▶ _TASK INSTRUCTIONS_:
Show every line below where "Северо" appears.
************
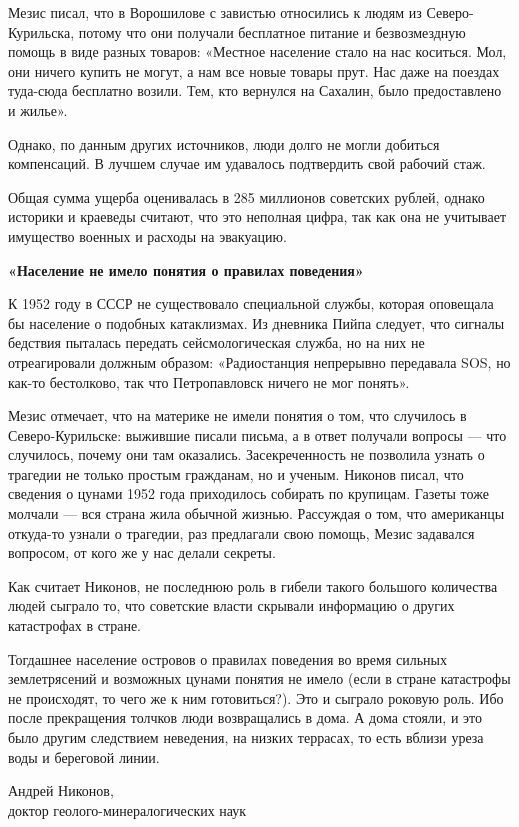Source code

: Мезис писал, что в Ворошилове с завистью относились к людям из Северо-Курильска, потому что они получали бесплатное питание и безвозмездную помощь в виде разных товаров: «Местное население стало на нас коситься. Мол, они ничего купить не могут, а нам все новые товары прут. Нас даже на поездах туда-сюда бесплатно возили. Тем, кто вернулся на Сахалин, было предоставлено и жилье».

Однако, по данным других источников, люди долго не могли добиться компенсаций. В лучшем случае им удавалось подтвердить свой рабочий стаж.

Общая сумма ущерба оценивалась в 285 миллионов советских рублей, однако историки и краеведы считают, что это неполная цифра, так как она не учитывает имущество военных и расходы на эвакуацию.

\textbf{«Население не имело понятия о правилах поведения»}

К 1952 году в СССР не существовало специальной службы, которая оповещала бы население о подобных катаклизмах. Из дневника Пийпа следует, что сигналы бедствия пыталась передать сейсмологическая служба, но на них не отреагировали должным образом: «Радиостанция непрерывно передавала SOS, но как-то бестолково, так что Петропавловск ничего не мог понять».

Мезис отмечает, что на материке не имели понятия о том, что случилось в Северо-Курильске: выжившие писали письма, а в ответ получали вопросы --- что случилось, почему они там оказались. Засекреченность не позволила узнать о трагедии не только простым гражданам, но и ученым. Никонов писал, что сведения о цунами 1952 года приходилось собирать по крупицам. Газеты тоже молчали --- вся страна жила обычной жизнью. Рассуждая о том, что американцы откуда-то узнали о трагедии, раз предлагали свою помощь, Мезис задавался вопросом, от кого же у нас делали секреты.

Как считает Никонов, не последнюю роль в гибели такого большого количества людей сыграло то, что советские власти скрывали информацию о других катастрофах в стране.

\begin{fancyquotes}
    Тогдашнее население островов о правилах поведения во время сильных землетрясений и возможных цунами понятия не имело (если в стране катастрофы не происходят, то чего же к ним готовиться?). Это и сыграло роковую роль. Ибо после прекращения толчков люди возвращались в дома. А дома стояли, и это было другим следствием неведения, на низких террасах, то есть вблизи уреза воды и береговой линии.

    \begin{flushright}
        Андрей Никонов,
        \\
        доктор геолого-минералогических наук
    \end{flushright}
\end{fancyquotes}

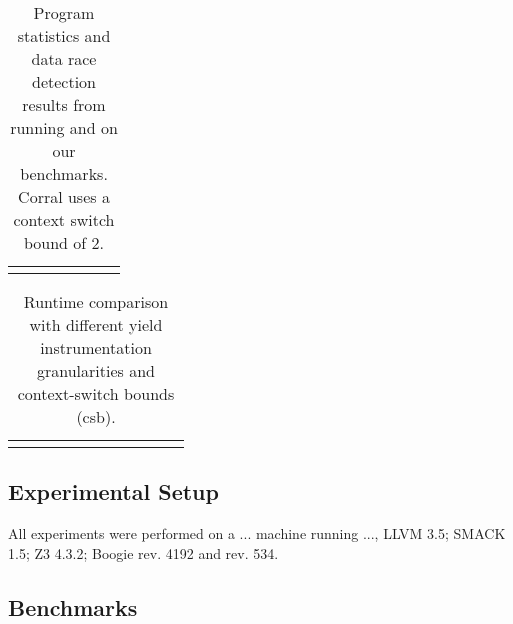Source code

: \newcommand{\colspacing}{\hspace{1.8em}}
\begin{table}[t]
\small
\centering
\setlength{\tabcolsep}{0.3em}
\caption{Program statistics and data race detection results from running \whoop and \corral on our benchmarks. Corral uses a context switch bound of 2.}
\label{tab:stats}
\begin{tabular}{l rrr rr r}
\centering

\end{tabular}
\end{table}

\begin{table*}[t]
\small
\centering
\caption{Runtime comparison with different yield instrumentation granularities and context-switch bounds (csb).}
\label{tab:results}
\begin{tabular}{l rrr rrr rr r r}
\centering

\end{tabular}
\end{table*}

%
%
%

\subsection{Experimental Setup}
\label{eval:setup}

All experiments were performed on a ... machine running ..., LLVM 3.5; SMACK 1.5; Z3 4.3.2; Boogie rev. 4192 and \corral rev. 534.

\subsection{Benchmarks}
\label{eval:benchmarks}

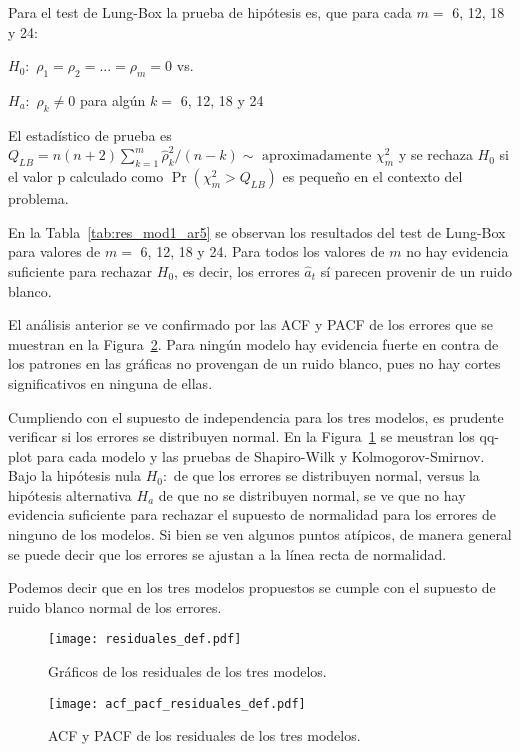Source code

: \documentclass[11pt, letterpaper, twoside]{article}
\begin{document}
Para el test de Lung-Box la prueba de hipótesis es, que para cada $m=$ 6, 12, 18 y 24:

$H_0:$ $\rho_1=\rho_2=...=\rho_m=0$ vs.

$H_a:$ $\rho_k \neq 0$ para algún $k=$ 6, 12, 18 y 24

El estadístico de prueba es $Q_{LB}=n(n+2) \sum_{k=1}^m \hat{\rho}_k^2/(n-k) \sim \text{ aproximadamente } \chi_m^2$ y se rechaza $H_0$ si el valor p calculado como $\Pr(\chi_m^2 >Q_{LB})$ es pequeño en el contexto del problema.

En la Tabla~\ref{tab:res_mod1_ar5} se observan los resultados del test de Lung-Box para valores de $m=$ 6, 12, 18 y 24. Para todos los valores de $m$ no hay evidencia suficiente para rechazar $H_0$, es decir, los errores $\hat{a}_t$ sí parecen provenir de un ruido blanco.

El análisis anterior se ve confirmado por las ACF y PACF de los errores que se muestran en la Figura~\ref{fig:acf_pacf_residuales_def}. Para ningún modelo hay evidencia fuerte en contra de los patrones en las gráficas no provengan de un ruido blanco, pues no hay cortes significativos en ninguna de ellas.

Cumpliendo con el supuesto de independencia para los tres modelos, es prudente verificar si los errores se distribuyen normal. En la Figura~\ref{fig:residuales_def} se meustran los qq-plot para cada modelo  y las pruebas de Shapiro-Wilk y Kolmogorov-Smirnov. Bajo la hipótesis nula $H_0:$ de que los errores se distribuyen normal, versus la hipótesis alternativa $H_a$ de que no se distribuyen normal, se ve que no hay evidencia suficiente para rechazar el supuesto de normalidad para los errores de ninguno de los modelos. Si bien se ven algunos puntos atípicos, de manera general se puede decir que los errores se ajustan a la línea recta de normalidad.

Podemos decir que en los tres modelos propuestos se cumple con el supuesto de ruido blanco normal de los errores.

\begin{figure}[ht!]
\centering
\texttt{[image: residuales\_def.pdf]}
\caption{Gráficos de los residuales de los tres modelos.}
\label{fig:residuales_def}
\end{figure}

\begin{figure}[ht!]
\centering
\texttt{[image: acf\_pacf\_residuales\_def.pdf]}
\caption{ACF y PACF de los residuales de los tres modelos.}
\label{fig:acf_pacf_residuales_def}
\end{figure}
\end{document}
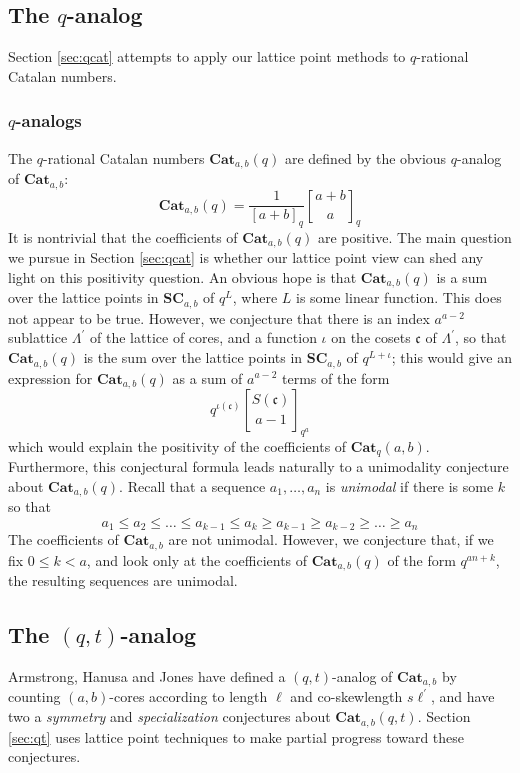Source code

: \documentclass{amsart}[12pt]
\theoremstyle{definition}
\newcommand{\SC}{\mathbf{SC}}
\newcommand{\Cat}{\mathbf{Cat}}
\newcommand{\sk}{s\ell}
\begin{document}
\subsection{The \texorpdfstring{$q$}{q}-analog}
Section \ref{sec:qcat} attempts to apply our lattice point methods to $q$-rational Catalan numbers.
\subsubsection{$q$-analogs}
The $q$-rational Catalan numbers $\Cat_{a,b}(q)$ are defined by the obvious $q$-analog of $\Cat_{a,b}$:
$$\Cat_{a,b}(q)=\frac{1}{[a+b]_q}{a+b \brack a}_q$$
It is nontrivial that the coefficients of $\Cat_{a,b}(q)$ are positive. The main question we pursue in Section \ref{sec:qcat} is whether our lattice point view can shed any light on this positivity question.
An obvious hope is that $\Cat_{a,b}(q)$ is a sum over the lattice points in $\SC_{a,b}$ of $q^L$, where $L$ is some linear function. This does not appear to be true. However, we conjecture that there is an index $a^{a-2}$ sublattice $\Lambda^\prime$ of the lattice of cores, and a function $\iota$ on the cosets $\mathfrak{c}$ of $\Lambda^\prime$, so that $\Cat_{a,b}(q)$ is the sum over the lattice points in $\SC_{a,b}$ of $q^{L+\iota}$; this would give an expression for $\Cat_{a,b}(q)$ as a sum of $a^{a-2}$ terms of the form
$$q^{\iota(\mathfrak{c})}{S(\mathfrak{c}) \brack a-1}_{q^a}$$
which would explain the positivity of the coefficients of $\Cat_q(a,b)$.
Furthermore, this conjectural formula leads naturally to a unimodality conjecture about $\Cat_{a,b}(q)$. Recall that a sequence $a_1,\dots, a_n$ is \emph{unimodal} if there is some $k$ so that $$a_1\leq a_2\leq \dots \leq a_{k-1}\leq a_k \geq a_{k-1} \geq a_{k-2}\geq\dots\geq a_n$$
The coefficients of $\Cat_{a,b}$ are not unimodal. However, we conjecture that, if we fix $0
\leq k <a$, and look only at the coefficients of $\Cat_{a,b}(q)$ of the form $q^{an+k}$, the resulting sequences are unimodal.
\subsection{The \texorpdfstring{$(q,t)$}{(q,t)}-analog}
Armstrong, Hanusa and Jones \cite{AHJ} have defined a $(q,t)$-analog of $\Cat_{a,b}$ by counting $(a,b)$-cores according to length $\ell$ and co-skewlength $\sk^\prime$, and have two a \emph{symmetry} and \emph{specialization} conjectures about $\Cat_{a,b}(q,t)$. Section \ref{sec:qt} uses lattice point techniques to make partial progress toward these conjectures.
\end{document}
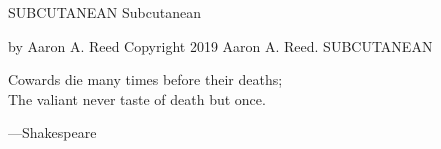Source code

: \thispagestyle{empty}
SUBCUTANEAN
\clearpage
\thispagestyle{empty}
\null %
\clearpage
\thispagestyle{empty}
Subcutanean

by Aaron A. Reed
\clearpage
\thispagestyle{empty}
\null\vfill
Copyright 2019 Aaron A. Reed.
\clearpage
\thispagestyle{empty}
SUBCUTANEAN
\clearpage
\cleartorecto
\thispagestyle{empty}
\vspace*{10\nbs}
\begin{adjustwidth}{7em}{7em}
Cowards die many times before their deaths;\\
The valiant never taste of death but once.\par
\stake\hfill---Shakespeare\par
\end{adjustwidth}

\clearpage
************
▶ _RESULT_:
: Мезис писал, что в Ворошилове с завистью относились к людям из Северо-Курильска, потому что они получали бесплатное питание и безвозмездную помощь в виде разных товаров: «Местное население стало на нас коситься. Мол, они ничего купить не могут, а нам все новые товары прут. Нас даже на поездах туда-сюда бесплатно возили. Тем, кто вернулся на Сахалин, было предоставлено и жилье».
Мезис отмечает, что на материке не имели понятия о том, что случилось в Северо-Курильске: выжившие писали письма, а в ответ получали вопросы --- что случилось, почему они там оказались. Засекреченность не позволила узнать о трагедии не только простым гражданам, но и ученым. Никонов писал, что сведения о цунами 1952 года приходилось собирать по крупицам. Газеты тоже молчали --- вся страна жила обычной жизнью. Рассуждая о том, что американцы откуда-то узнали о трагедии, раз предлагали свою помощь, Мезис задавался вопросом, от кого же у нас делали секреты.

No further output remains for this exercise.